◆ Task directions
Begin at the line below that has "Although NIOSH concluded" and stop after the line that has "pancreas, skin, scrotum, and". Please restate only those lines, word for word.

◆ Data supplied

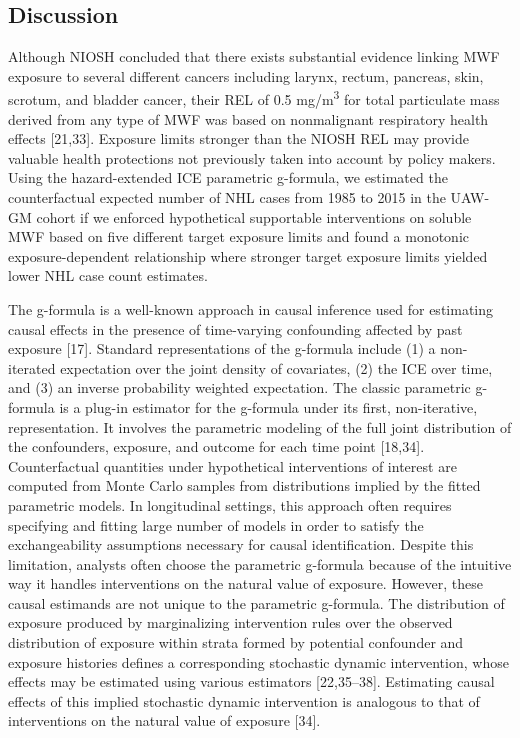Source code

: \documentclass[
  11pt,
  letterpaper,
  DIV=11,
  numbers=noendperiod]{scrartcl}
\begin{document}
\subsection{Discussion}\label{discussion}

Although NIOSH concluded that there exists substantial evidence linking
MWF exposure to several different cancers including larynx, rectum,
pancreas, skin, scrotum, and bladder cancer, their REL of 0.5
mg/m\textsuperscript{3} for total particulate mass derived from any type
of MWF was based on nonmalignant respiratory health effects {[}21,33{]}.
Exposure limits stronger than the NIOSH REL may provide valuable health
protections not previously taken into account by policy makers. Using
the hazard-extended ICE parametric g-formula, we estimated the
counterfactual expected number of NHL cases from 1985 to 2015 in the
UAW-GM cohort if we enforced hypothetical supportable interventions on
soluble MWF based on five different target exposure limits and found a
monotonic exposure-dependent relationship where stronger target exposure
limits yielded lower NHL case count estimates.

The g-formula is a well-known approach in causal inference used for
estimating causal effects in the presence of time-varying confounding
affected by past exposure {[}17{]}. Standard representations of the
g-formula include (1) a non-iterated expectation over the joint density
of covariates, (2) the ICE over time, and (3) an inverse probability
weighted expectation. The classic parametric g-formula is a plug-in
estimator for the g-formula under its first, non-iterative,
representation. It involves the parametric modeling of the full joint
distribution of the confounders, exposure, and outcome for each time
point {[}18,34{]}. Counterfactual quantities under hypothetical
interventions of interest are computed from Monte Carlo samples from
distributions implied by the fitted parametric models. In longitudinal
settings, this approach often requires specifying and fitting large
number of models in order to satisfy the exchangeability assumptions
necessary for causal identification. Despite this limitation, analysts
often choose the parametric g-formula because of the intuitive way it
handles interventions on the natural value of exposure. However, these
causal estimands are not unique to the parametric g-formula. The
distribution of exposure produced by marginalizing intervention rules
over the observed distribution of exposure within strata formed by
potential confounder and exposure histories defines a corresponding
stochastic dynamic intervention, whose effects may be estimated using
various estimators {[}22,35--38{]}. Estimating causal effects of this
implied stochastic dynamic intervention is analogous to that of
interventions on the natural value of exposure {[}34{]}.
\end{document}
--
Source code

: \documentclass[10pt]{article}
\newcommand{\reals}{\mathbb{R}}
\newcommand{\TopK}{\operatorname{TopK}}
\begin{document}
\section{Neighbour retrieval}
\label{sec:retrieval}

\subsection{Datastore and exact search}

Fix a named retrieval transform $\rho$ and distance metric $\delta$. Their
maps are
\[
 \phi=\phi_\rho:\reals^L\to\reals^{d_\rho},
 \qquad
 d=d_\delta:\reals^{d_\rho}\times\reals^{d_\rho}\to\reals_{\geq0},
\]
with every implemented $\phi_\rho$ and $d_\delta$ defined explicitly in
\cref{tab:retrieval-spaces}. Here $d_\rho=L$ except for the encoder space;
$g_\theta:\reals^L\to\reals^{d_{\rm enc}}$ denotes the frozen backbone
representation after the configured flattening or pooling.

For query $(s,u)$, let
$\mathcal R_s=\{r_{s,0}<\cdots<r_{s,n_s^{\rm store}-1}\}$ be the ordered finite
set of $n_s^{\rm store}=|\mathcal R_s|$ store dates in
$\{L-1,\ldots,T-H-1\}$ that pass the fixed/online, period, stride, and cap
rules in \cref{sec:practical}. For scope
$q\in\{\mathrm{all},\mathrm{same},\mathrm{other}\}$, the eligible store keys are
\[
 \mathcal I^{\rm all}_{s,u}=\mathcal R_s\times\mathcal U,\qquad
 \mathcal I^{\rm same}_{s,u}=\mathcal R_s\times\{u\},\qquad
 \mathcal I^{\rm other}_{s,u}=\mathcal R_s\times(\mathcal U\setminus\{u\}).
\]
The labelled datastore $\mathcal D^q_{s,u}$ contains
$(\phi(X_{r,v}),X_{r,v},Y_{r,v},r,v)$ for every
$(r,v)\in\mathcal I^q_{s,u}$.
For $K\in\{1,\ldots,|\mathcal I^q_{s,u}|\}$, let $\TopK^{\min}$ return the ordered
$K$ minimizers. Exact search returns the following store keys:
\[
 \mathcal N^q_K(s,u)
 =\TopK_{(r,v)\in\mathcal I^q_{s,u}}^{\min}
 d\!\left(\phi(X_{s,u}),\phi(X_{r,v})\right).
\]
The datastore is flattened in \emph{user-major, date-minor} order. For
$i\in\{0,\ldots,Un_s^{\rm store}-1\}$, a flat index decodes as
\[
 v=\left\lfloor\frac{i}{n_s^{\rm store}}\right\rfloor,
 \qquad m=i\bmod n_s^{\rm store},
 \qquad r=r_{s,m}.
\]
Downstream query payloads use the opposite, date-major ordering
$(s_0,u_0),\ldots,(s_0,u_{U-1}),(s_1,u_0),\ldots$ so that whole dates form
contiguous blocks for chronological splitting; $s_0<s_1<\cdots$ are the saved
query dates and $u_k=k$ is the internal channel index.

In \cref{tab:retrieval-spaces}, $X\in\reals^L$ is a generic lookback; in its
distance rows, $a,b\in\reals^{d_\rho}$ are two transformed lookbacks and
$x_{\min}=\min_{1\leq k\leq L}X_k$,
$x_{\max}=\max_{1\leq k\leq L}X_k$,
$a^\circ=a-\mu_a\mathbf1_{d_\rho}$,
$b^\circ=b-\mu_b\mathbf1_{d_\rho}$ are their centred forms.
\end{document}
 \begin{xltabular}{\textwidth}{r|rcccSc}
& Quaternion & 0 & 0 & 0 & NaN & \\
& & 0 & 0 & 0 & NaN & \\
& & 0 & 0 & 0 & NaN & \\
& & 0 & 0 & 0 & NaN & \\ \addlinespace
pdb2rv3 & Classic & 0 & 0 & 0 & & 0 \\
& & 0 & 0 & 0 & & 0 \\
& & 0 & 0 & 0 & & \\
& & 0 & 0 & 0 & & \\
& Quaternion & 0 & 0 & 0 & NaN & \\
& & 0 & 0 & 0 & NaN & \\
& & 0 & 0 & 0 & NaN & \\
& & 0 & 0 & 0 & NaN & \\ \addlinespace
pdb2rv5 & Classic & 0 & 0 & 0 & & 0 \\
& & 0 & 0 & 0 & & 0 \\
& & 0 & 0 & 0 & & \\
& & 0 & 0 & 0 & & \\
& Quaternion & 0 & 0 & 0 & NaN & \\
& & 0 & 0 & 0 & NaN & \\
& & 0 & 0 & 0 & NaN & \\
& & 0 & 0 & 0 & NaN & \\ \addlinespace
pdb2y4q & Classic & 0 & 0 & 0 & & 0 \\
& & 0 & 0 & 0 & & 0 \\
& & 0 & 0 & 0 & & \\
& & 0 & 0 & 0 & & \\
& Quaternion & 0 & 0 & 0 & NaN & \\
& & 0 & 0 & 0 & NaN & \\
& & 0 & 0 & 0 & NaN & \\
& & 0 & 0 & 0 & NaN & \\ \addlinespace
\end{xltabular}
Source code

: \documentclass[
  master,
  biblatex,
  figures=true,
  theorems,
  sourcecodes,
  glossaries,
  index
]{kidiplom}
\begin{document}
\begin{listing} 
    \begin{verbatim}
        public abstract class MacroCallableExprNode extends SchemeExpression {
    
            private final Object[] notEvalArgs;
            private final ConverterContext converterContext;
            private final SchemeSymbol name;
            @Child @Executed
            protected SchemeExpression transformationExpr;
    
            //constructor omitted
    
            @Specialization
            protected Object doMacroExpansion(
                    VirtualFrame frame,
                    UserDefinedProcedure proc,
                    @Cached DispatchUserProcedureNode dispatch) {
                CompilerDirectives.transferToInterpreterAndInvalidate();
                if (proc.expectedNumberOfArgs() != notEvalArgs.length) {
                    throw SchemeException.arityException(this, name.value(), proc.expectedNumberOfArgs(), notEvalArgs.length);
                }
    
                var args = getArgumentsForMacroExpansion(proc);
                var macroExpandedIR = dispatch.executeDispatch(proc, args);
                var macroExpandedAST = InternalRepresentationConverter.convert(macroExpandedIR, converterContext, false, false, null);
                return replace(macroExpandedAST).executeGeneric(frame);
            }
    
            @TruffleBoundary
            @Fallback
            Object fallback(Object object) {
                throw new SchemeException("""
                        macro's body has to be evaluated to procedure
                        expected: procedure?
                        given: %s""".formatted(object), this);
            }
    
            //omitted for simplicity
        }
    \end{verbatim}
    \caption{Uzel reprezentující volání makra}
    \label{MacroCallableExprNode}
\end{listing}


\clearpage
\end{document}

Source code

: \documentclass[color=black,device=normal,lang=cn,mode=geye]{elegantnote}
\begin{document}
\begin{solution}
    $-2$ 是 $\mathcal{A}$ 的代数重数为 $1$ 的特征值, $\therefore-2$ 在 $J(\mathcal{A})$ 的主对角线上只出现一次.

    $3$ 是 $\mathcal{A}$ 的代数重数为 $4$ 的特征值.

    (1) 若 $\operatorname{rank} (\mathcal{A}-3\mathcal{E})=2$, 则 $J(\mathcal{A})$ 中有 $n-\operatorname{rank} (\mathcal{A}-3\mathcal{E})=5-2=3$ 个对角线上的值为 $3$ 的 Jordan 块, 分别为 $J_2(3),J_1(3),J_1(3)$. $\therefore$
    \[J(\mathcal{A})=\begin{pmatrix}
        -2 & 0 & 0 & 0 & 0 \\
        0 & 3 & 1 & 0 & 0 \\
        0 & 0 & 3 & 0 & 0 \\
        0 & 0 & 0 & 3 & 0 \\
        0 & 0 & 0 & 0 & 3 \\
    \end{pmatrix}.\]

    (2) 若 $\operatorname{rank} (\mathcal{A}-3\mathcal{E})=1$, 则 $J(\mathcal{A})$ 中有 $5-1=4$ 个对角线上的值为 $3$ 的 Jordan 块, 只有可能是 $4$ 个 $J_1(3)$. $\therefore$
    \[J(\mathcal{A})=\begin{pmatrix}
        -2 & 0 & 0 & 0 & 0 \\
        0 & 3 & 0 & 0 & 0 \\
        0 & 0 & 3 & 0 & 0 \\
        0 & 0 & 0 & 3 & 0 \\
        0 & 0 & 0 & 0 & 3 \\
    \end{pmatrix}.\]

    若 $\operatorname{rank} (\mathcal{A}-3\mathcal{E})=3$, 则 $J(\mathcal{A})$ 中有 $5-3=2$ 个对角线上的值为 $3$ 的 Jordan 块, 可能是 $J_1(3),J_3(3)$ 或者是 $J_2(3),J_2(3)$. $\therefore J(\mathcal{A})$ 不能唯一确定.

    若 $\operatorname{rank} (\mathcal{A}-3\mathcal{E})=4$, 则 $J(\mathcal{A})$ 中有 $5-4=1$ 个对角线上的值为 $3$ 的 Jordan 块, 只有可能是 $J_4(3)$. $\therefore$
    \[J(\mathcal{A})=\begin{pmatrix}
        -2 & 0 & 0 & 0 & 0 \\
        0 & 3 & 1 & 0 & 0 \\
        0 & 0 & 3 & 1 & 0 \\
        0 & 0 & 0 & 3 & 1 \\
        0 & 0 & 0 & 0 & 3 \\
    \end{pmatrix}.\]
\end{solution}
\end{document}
* * *
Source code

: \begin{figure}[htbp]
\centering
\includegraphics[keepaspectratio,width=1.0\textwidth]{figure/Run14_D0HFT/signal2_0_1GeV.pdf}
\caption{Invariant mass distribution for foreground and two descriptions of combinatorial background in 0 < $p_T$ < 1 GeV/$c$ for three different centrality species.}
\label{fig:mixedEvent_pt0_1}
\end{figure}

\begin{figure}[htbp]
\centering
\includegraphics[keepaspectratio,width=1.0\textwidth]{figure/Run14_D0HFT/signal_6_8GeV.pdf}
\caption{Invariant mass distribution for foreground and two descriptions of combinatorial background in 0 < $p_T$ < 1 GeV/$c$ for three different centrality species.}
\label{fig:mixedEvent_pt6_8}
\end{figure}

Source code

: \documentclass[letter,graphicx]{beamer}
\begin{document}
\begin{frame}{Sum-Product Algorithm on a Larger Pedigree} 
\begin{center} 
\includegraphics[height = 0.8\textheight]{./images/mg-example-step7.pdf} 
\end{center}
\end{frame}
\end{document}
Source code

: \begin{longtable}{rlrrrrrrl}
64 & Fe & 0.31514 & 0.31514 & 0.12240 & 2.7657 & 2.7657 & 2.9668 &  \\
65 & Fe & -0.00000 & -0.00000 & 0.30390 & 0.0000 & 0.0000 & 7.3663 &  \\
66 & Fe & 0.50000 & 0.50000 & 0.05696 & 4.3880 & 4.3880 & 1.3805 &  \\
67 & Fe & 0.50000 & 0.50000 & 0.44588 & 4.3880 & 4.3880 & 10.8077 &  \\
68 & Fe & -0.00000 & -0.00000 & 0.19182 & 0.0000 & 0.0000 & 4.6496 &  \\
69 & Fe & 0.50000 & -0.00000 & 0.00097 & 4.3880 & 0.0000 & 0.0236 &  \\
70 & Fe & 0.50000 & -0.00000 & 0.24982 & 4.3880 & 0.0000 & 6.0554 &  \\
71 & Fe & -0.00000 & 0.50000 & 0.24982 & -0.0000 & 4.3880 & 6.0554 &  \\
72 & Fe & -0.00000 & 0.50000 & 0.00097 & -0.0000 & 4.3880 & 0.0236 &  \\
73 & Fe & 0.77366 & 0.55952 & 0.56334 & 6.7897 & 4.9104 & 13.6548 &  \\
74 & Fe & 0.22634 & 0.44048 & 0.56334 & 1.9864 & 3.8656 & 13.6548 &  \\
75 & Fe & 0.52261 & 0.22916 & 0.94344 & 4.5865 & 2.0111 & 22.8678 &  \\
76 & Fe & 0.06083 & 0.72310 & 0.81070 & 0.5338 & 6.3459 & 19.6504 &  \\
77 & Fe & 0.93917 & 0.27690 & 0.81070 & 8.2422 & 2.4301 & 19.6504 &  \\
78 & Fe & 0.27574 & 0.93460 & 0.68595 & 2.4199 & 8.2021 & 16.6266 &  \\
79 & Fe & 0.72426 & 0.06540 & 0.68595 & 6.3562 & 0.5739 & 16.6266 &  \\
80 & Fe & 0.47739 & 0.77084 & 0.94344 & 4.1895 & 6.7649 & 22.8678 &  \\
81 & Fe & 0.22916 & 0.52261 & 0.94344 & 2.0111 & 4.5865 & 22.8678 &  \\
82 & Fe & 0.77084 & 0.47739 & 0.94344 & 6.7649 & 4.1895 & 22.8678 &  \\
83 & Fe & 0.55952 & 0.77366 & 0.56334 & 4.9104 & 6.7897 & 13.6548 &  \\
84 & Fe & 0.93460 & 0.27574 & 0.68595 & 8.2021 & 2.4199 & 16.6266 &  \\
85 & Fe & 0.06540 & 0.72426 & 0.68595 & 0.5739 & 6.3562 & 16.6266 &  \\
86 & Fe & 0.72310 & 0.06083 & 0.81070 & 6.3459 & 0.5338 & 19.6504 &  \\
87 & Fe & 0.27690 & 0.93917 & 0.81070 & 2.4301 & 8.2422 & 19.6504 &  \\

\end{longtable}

◆ Answer
Although NIOSH concluded that there exists substantial evidence linking
MWF exposure to several different cancers including larynx, rectum,
pancreas, skin, scrotum, and bladder cancer, their REL of 0.5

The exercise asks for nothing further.